Bosch sintió deseos de soltar una carcajada pero se reprimió.
– No creo que exista duda al respecto -dijo-. Sheehan se suicidó.
– Pero no dejó ninguna nota.
– No, sólo unas cervezas y unos disparos efectuados al aire. Ésa fue su nota. Era lo único que tenía que decir. No es el primer policía que se suicida de esa forma.
– Había quedado en libertad. ¿Por qué cree que lo hizo?
– A mí me parece bastante claro…
– Pues haga el favor de aclarárnoslo a nosotros.
– Esta noche telefoneó a su esposa. Yo he hablado con ella hace un rato. Me ha dicho que aunque habían dejado a Sheehan en libertad, él estaba convencido de que volverían a detenerlo.
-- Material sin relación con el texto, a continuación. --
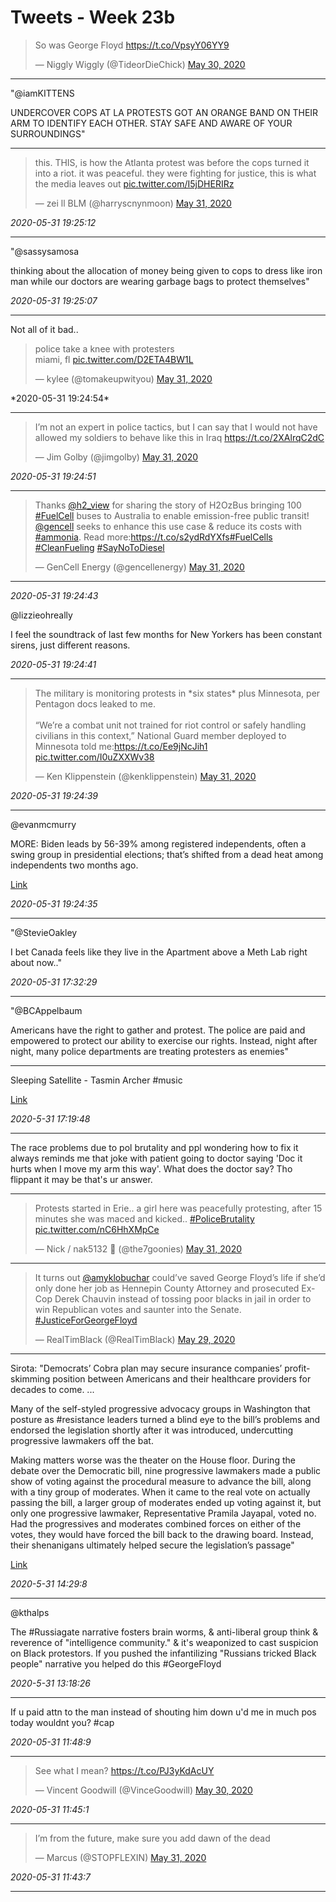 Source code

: # Tweets - Week 23b

<blockquote class="twitter-tweet"><p lang="en" dir="ltr">So was George Floyd <a href="https://t.co/VpsyY06YY9">https://t.co/VpsyY06YY9</a></p>&mdash; Niggly Wiggly (@TideorDieChick) <a href="https://twitter.com/TideorDieChick/status/1266714132302176256?ref_src=twsrc%5Etfw">May 30, 2020</a></blockquote> <script async src="https://platform.twitter.com/widgets.js" charset="utf-8"></script>

---

"@iamKITTENS

UNDERCOVER COPS AT LA PROTESTS GOT AN ORANGE BAND ON THEIR ARM TO
IDENTIFY EACH OTHER. STAY SAFE AND AWARE OF YOUR SURROUNDINGS"

---

<blockquote class="twitter-tweet"><p lang="en" dir="ltr">this. THIS, is how the Atlanta protest was before the cops turned it into a riot. it was peaceful. they were fighting for justice, this is what the media leaves out <a href="https://t.co/I5jDHERIRz">pic.twitter.com/I5jDHERIRz</a></p>&mdash; zei ll BLM (@harryscnynmoon) <a href="https://twitter.com/harryscnynmoon/status/1266892070775656449?ref_src=twsrc%5Etfw">May 31, 2020</a></blockquote> <script async src="https://platform.twitter.com/widgets.js" charset="utf-8"></script>

*2020-05-31 19:25:12*

---

"@sassysamosa

thinking about the allocation of money being given to cops to dress
like iron man while our doctors are wearing garbage bags to protect
themselves"

*2020-05-31 19:25:07*

---

Not all of it bad..

<blockquote class="twitter-tweet" data-conversation="none"><p lang="en" dir="ltr">police take a knee with protesters<br>miami, fl <a href="https://t.co/D2ETA4BW1L">pic.twitter.com/D2ETA4BW1L</a></p>&mdash; kylee (@tomakeupwityou) <a href="https://twitter.com/tomakeupwityou/status/1266920442671124480?ref_src=twsrc%5Etfw">May 31, 2020</a></blockquote> <script async src="https://platform.twitter.com/widgets.js" charset="utf-8"></script> 
*2020-05-31 19:24:54*

---

<blockquote class="twitter-tweet"><p lang="en" dir="ltr">I’m not an expert in police tactics, but I can say that I would not have allowed my soldiers to behave like this in Iraq <a href="https://t.co/2XAlrqC2dC">https://t.co/2XAlrqC2dC</a></p>&mdash; Jim Golby (@jimgolby) <a href="https://twitter.com/jimgolby/status/1267063427291324422?ref_src=twsrc%5Etfw">May 31, 2020</a></blockquote> <script async src="https://platform.twitter.com/widgets.js" charset="utf-8"></script>

*2020-05-31 19:24:51*

---

<blockquote class="twitter-tweet"><p lang="en" dir="ltr">Thanks <a href="https://twitter.com/h2_view?ref_src=twsrc%5Etfw">@h2_view</a> for sharing the story of H2OzBus bringing 100 <a href="https://twitter.com/hashtag/FuelCell?src=hash&amp;ref_src=twsrc%5Etfw">#FuelCell</a> buses to Australia to enable emission-free public transit! <a href="https://twitter.com/gencell?ref_src=twsrc%5Etfw">@gencell</a> seeks to enhance this use case &amp; reduce its costs with <a href="https://twitter.com/hashtag/ammonia?src=hash&amp;ref_src=twsrc%5Etfw">#ammonia</a>. Read more:<a href="https://t.co/s2ydRdYXfs">https://t.co/s2ydRdYXfs</a><a href="https://twitter.com/hashtag/FuelCells?src=hash&amp;ref_src=twsrc%5Etfw">#FuelCells</a> <a href="https://twitter.com/hashtag/CleanFueling?src=hash&amp;ref_src=twsrc%5Etfw">#CleanFueling</a> <a href="https://twitter.com/hashtag/SayNoToDiesel?src=hash&amp;ref_src=twsrc%5Etfw">#SayNoToDiesel</a></p>&mdash; GenCell Energy (@gencellenergy) <a href="https://twitter.com/gencellenergy/status/1267109856462454785?ref_src=twsrc%5Etfw">May 31, 2020</a></blockquote> <script async src="https://platform.twitter.com/widgets.js" charset="utf-8"></script>

---

*2020-05-31 19:24:43*

@lizzieohreally

I feel the soundtrack of last few months for New Yorkers has been
constant sirens, just different reasons.

*2020-05-31 19:24:41*

---

<blockquote class="twitter-tweet"><p lang="en" dir="ltr">The military is monitoring protests in *six states* plus Minnesota, per Pentagon docs leaked to me.<br><br>“We’re a combat unit not trained for riot control or safely handling civilians in this context,” National Guard member deployed to Minnesota told me:<a href="https://t.co/Ee9jNcJih1">https://t.co/Ee9jNcJih1</a> <a href="https://t.co/I0uZXXWv38">pic.twitter.com/I0uZXXWv38</a></p>&mdash; Ken Klippenstein (@kenklippenstein) <a href="https://twitter.com/kenklippenstein/status/1266895430643826689?ref_src=twsrc%5Etfw">May 31, 2020</a></blockquote> <script async src="https://platform.twitter.com/widgets.js" charset="utf-8"></script>

*2020-05-31 19:24:39*

---

@evanmcmurry

MORE: Biden leads by 56-39% among registered independents, often a
swing group in presidential elections; that’s shifted from a dead heat
among independents two months ago.

[Link](http://abcn.ws/3eAvZl3)

*2020-05-31 19:24:35*

---

"@StevieOakley

I bet Canada feels like they live in the Apartment above a Meth Lab
right about now.."

*2020-05-31 17:32:29*

---

"@BCAppelbaum

Americans have the right to gather and protest. The police are paid
and empowered to protect our ability to exercise our rights. Instead,
night after night, many police departments are treating protesters as
enemies"

---

Sleeping Satellite - Tasmin Archer \#music

[Link](https://youtu.be/MqRoSjzzATE)

*2020-5-31 17:19:48*

---

The race problems due to pol brutality and ppl wondering how to fix it
always reminds me that joke with patient going to doctor saying 'Doc
it hurts when I move my arm this way'. What does the doctor say?  Tho
flippant it may be that's ur answer.

---

<blockquote class="twitter-tweet"><p lang="en" dir="ltr">Protests started in Erie.. a girl here was peacefully protesting, after 15 minutes she was maced and kicked.. <a href="https://twitter.com/hashtag/PoliceBrutality?src=hash&amp;ref_src=twsrc%5Etfw">#PoliceBrutality</a> <a href="https://t.co/nC6HhXMpCe">pic.twitter.com/nC6HhXMpCe</a></p>&mdash; Nick / nak5132 🍐 (@the7goonies) <a href="https://twitter.com/the7goonies/status/1266989439160590336?ref_src=twsrc%5Etfw">May 31, 2020</a></blockquote> <script async src="https://platform.twitter.com/widgets.js" charset="utf-8"></script>

---

<blockquote class="twitter-tweet"><p lang="en" dir="ltr">It turns out <a href="https://twitter.com/amyklobuchar?ref_src=twsrc%5Etfw">@amyklobuchar</a> could’ve saved George Floyd’s life if she’d only done her job as Hennepin County Attorney and prosecuted Ex-Cop Derek Chauvin instead of tossing poor blacks in jail in order to win Republican votes and saunter into the Senate. <a href="https://twitter.com/hashtag/JusticeForGeorgeFloyd?src=hash&amp;ref_src=twsrc%5Etfw">#JusticeForGeorgeFloyd</a></p>&mdash; RealTimBlack (@RealTimBlack) <a href="https://twitter.com/RealTimBlack/status/1266170494950178818?ref_src=twsrc%5Etfw">May 29, 2020</a></blockquote> <script async src="https://platform.twitter.com/widgets.js" charset="utf-8"></script>

---

Sirota: "Democrats’ Cobra plan may secure insurance companies’ profit-skimming
position between Americans and their healthcare providers for decades
to come. ...

Many of the self-styled progressive advocacy groups in Washington that
posture as #resistance leaders turned a blind eye to the bill’s
problems and endorsed the legislation shortly after it was introduced,
undercutting progressive lawmakers off the bat.

Making matters worse was the theater on the House floor. During the
debate over the Democratic bill, nine progressive lawmakers made a
public show of voting against the procedural measure to advance the
bill, along with a tiny group of moderates. When it came to the real
vote on actually passing the bill, a larger group of moderates ended
up voting against it, but only one progressive lawmaker,
Representative Pramila Jayapal, voted no. Had the progressives and
moderates combined forces on either of the votes, they would have
forced the bill back to the drawing board. Instead, their shenanigans
ultimately helped secure the legislation’s passage"

[Link](https://www.theguardian.com/commentisfree/2020/may/26/democrats-trump-corporate-counter-revolution)

*2020-5-31 14:29:8*

---

@kthalps

The \#Russiagate narrative fosters brain worms, & anti-liberal group
think & reverence of "intelligence community." & it's weaponized to
cast suspicion on Black protestors. If you pushed the infantilizing
"Russians tricked Black people" narrative you helped do this
\#GeorgeFloyd

*2020-5-31 13:18:26*

---

If u paid attn to the man instead of shouting him down u'd me in much
pos today wouldnt you? \#cap

*2020-05-31 11:48:9*

---

<blockquote class="twitter-tweet"><p lang="en" dir="ltr">See what I mean? <a href="https://t.co/PJ3yKdAcUY">https://t.co/PJ3yKdAcUY</a></p>&mdash; Vincent Goodwill (@VinceGoodwill) <a href="https://twitter.com/VinceGoodwill/status/1266566281345540096?ref_src=twsrc%5Etfw">May 30, 2020</a></blockquote> <script async src="https://platform.twitter.com/widgets.js" charset="utf-8"></script>

*2020-05-31 11:45:1*

---

<blockquote class="twitter-tweet"><p lang="en" dir="ltr">I’m from the future, make sure you add dawn of the dead</p>&mdash; Marcus (@STOPFLEXIN) <a href="https://twitter.com/STOPFLEXIN/status/1266982896767766528?ref_src=twsrc%5Etfw">May 31, 2020</a></blockquote> <script async src="https://platform.twitter.com/widgets.js" charset="utf-8"></script>

*2020-05-31 11:43:7*

---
– ¿Por los resultados de balística? -preguntó Irving.
– No creo que se refiriera a eso. Sheehan sabía que necesitaban un chivo expiatorio a quien acusar de estos crímenes. Un policía.
– ¿Y por eso se suicidó? Esto no tiene sentido, detective.
– Sheehan no mató a Elias. Ni a la mujer.
– Ahora mismo ésta es sólo su opinión. El único hecho que tenemos es que al parecer este hombre se mató la noche anterior al día en que íbamos a conseguir los resultados de balística. Y usted, detective, me convenció para que le soltáramos y pudiera hacerlo.
Bosch apartó la vista de Irving y trató de contener la ira que hervía en su interior.
– El arma -dijo Irving-. Una vieja Baretta del veinticinco. El número de serie fue borrado con ácido. No sabemos quién es su dueño. Es un arma ilegal. ¿Era suya, detective Bosch?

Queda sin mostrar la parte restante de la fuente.